WHAT YOU ARE ASKED TO DO: Whenever a line below mentions the word "pass", that line should be copied.

·····

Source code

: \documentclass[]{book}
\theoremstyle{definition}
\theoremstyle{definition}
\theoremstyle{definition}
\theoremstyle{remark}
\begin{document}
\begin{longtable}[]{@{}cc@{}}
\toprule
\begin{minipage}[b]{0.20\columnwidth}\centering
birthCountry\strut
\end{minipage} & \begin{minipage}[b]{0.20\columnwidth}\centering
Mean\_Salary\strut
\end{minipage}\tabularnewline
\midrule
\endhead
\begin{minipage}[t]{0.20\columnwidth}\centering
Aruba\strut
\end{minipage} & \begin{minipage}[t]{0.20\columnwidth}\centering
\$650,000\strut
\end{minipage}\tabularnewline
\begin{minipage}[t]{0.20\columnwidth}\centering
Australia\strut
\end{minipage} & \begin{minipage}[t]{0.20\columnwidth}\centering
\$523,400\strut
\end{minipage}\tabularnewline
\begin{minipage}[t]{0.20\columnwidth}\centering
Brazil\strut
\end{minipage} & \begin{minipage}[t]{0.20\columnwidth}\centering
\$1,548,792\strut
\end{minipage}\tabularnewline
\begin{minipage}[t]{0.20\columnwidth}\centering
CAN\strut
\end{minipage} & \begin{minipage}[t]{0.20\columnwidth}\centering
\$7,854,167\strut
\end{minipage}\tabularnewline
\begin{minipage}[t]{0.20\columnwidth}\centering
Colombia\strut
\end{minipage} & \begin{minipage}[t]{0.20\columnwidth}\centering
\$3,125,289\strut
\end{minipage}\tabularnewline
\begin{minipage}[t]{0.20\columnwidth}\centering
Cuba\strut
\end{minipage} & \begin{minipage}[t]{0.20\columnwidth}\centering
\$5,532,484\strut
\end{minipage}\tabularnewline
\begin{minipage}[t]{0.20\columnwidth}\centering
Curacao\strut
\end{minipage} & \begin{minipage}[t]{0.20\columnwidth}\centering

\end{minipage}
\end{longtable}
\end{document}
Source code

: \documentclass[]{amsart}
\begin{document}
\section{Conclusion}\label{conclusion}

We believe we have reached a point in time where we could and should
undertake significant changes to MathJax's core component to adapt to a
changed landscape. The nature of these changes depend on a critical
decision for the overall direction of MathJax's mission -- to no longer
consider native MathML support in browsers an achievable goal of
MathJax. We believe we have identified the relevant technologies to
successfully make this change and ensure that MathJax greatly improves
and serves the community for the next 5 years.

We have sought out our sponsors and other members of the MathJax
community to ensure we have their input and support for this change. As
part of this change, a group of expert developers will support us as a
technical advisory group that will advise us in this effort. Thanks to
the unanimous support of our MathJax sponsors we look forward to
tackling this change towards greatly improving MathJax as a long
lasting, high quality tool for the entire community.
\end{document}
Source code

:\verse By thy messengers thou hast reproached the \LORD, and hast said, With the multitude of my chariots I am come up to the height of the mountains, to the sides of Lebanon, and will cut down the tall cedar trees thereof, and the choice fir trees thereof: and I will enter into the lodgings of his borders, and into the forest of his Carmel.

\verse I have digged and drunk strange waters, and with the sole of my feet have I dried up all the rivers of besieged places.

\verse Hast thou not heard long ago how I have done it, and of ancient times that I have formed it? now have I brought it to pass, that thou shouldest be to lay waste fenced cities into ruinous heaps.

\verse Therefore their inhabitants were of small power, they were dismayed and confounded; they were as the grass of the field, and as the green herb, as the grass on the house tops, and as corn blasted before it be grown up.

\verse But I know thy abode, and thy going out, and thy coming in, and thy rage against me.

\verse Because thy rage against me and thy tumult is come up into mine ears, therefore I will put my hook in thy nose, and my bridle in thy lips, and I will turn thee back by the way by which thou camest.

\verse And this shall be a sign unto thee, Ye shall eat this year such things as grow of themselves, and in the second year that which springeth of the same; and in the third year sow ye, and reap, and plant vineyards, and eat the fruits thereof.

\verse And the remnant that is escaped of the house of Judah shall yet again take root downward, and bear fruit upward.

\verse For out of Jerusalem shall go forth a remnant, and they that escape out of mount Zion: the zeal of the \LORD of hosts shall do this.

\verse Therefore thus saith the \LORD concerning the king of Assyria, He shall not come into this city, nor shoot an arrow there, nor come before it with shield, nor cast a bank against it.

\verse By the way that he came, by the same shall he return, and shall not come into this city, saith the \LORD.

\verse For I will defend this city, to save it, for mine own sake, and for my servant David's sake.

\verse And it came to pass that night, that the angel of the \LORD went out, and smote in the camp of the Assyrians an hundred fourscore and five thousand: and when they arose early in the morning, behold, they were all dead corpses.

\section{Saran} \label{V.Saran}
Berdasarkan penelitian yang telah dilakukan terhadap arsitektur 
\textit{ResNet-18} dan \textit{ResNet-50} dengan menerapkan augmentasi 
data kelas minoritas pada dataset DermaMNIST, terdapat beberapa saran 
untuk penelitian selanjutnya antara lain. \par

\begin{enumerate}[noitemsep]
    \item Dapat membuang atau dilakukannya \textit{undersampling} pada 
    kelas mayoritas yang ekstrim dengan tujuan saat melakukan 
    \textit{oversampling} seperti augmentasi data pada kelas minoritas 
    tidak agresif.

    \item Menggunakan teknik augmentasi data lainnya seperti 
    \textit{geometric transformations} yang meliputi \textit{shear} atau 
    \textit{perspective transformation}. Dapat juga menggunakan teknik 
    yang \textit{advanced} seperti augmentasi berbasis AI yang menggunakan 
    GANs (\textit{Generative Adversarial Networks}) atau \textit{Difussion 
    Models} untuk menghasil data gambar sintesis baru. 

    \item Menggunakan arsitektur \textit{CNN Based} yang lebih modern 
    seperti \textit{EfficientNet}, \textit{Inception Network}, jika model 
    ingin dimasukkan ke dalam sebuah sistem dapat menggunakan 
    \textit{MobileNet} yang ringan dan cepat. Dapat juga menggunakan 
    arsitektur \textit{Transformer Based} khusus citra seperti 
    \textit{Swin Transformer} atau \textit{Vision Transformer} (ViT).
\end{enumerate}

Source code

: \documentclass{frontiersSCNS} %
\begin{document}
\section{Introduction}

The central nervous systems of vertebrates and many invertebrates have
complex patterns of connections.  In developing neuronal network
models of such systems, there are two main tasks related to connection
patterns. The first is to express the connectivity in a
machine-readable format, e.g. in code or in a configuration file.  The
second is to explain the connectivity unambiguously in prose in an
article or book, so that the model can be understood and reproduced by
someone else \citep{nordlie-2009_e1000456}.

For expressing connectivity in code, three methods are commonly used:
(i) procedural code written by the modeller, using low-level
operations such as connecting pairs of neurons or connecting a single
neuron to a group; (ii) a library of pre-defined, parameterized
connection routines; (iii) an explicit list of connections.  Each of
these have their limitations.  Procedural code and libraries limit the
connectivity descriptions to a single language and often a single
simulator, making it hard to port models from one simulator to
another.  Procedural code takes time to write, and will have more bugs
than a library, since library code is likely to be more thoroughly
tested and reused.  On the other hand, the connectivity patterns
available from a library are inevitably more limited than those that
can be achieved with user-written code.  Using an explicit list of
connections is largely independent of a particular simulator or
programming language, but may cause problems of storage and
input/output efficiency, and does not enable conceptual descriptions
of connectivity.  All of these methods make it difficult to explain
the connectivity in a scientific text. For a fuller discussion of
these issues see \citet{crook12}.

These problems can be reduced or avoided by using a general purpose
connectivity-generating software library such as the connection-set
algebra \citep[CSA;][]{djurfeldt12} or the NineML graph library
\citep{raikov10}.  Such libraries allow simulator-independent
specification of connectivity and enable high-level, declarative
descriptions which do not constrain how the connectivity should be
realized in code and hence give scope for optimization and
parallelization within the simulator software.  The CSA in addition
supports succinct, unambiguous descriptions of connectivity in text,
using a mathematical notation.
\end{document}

·····

TASK SOLUTION:
\verse Hast thou not heard long ago how I have done it, and of ancient times that I have formed it? now have I brought it to pass, that thou shouldest be to lay waste fenced cities into ruinous heaps.
\verse And it came to pass that night, that the angel of the \LORD went out, and smote in the camp of the Assyrians an hundred fourscore and five thousand: and when they arose early in the morning, behold, they were all dead corpses.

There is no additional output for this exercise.